▶ Work request
Beneath this task are records; count the lines among them that contain the word "ping" and answer with the number only.

*** Source material ***

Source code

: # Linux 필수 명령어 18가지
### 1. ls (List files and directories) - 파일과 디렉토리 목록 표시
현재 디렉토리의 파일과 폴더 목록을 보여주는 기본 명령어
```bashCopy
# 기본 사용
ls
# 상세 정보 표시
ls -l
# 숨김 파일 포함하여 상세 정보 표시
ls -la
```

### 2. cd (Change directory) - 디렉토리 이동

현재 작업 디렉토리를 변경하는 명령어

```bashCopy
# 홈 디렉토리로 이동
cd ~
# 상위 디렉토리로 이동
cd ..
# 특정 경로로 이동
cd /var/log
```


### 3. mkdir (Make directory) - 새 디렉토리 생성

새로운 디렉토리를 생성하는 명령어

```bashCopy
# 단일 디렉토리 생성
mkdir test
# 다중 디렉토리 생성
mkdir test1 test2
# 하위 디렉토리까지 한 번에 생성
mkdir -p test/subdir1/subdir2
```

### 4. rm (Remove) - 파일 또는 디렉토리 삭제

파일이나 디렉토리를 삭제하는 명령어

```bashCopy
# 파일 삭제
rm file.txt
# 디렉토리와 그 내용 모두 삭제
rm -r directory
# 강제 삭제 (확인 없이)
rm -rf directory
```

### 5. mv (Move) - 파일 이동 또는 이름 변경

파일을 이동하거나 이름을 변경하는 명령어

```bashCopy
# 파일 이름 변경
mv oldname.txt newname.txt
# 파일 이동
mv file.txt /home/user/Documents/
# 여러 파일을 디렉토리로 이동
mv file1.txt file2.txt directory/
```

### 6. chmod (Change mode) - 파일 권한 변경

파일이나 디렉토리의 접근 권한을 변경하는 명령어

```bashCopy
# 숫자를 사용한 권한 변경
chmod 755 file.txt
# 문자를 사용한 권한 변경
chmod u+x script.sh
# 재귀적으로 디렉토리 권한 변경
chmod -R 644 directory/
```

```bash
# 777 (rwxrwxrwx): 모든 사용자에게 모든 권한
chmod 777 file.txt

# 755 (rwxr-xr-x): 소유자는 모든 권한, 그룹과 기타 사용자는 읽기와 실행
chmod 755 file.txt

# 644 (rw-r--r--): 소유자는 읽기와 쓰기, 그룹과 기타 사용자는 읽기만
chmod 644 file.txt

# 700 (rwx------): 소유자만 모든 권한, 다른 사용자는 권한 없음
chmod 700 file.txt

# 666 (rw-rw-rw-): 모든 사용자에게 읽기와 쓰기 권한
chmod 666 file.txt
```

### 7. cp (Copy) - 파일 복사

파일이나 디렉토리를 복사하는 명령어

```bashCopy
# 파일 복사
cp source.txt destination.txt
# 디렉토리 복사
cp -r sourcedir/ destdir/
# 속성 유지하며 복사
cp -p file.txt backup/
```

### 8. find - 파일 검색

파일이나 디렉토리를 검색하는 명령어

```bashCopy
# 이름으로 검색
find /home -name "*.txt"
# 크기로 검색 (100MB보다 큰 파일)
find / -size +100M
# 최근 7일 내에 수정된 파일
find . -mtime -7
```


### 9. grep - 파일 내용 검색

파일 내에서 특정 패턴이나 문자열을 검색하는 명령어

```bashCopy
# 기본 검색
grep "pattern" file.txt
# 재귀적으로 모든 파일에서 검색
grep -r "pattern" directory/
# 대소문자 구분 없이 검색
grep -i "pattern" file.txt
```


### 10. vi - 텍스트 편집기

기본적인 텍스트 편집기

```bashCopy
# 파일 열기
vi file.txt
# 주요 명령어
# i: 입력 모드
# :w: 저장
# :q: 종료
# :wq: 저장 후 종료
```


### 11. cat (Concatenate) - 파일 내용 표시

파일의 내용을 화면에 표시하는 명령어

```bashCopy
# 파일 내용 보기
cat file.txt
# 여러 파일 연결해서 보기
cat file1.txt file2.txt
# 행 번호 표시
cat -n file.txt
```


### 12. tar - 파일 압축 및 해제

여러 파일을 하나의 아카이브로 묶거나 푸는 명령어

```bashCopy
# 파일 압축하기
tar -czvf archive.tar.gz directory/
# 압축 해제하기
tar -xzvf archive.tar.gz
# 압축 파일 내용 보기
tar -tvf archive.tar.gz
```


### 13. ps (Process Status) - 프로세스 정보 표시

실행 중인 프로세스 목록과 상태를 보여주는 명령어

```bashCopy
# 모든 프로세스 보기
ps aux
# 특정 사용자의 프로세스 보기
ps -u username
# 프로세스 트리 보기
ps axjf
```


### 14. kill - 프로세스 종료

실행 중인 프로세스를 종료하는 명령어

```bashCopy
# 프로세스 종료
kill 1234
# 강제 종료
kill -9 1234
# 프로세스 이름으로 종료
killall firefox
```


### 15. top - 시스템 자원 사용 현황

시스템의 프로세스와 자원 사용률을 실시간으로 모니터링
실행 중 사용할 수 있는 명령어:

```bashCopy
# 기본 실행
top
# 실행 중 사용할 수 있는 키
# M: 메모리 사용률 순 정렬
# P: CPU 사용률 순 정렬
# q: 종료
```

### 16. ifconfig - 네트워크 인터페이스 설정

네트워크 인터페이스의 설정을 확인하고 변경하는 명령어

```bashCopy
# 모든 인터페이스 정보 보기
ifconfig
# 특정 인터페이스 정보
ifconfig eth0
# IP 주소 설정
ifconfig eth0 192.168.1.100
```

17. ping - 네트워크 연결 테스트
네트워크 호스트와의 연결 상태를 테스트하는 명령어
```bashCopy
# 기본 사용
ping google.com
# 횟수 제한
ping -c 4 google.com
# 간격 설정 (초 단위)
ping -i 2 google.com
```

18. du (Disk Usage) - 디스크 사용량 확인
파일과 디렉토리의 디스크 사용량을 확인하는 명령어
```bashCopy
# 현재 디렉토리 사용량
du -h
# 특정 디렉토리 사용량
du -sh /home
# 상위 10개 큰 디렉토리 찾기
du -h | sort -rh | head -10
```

*** End of Source material ***
*** Source material ***

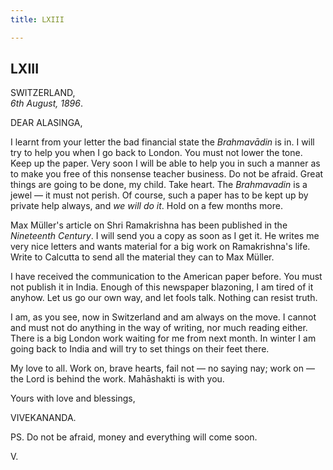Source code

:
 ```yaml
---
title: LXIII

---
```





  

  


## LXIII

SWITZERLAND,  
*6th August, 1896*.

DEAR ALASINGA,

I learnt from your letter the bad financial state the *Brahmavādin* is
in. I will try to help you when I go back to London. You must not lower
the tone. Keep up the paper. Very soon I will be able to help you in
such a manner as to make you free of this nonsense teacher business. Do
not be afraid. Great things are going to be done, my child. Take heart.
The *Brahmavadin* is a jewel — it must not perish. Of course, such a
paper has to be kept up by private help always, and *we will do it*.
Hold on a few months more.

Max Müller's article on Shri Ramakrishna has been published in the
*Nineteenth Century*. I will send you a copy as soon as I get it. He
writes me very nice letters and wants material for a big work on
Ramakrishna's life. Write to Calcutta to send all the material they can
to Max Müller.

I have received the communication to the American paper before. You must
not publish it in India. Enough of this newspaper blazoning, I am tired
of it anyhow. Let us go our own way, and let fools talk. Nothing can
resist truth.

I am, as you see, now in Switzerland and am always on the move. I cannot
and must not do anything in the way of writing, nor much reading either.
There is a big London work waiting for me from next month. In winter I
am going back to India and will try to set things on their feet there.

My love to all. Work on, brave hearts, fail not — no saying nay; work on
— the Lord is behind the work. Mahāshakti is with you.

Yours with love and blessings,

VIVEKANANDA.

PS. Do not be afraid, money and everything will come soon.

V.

*** End of Source material ***

▶ Solution below
4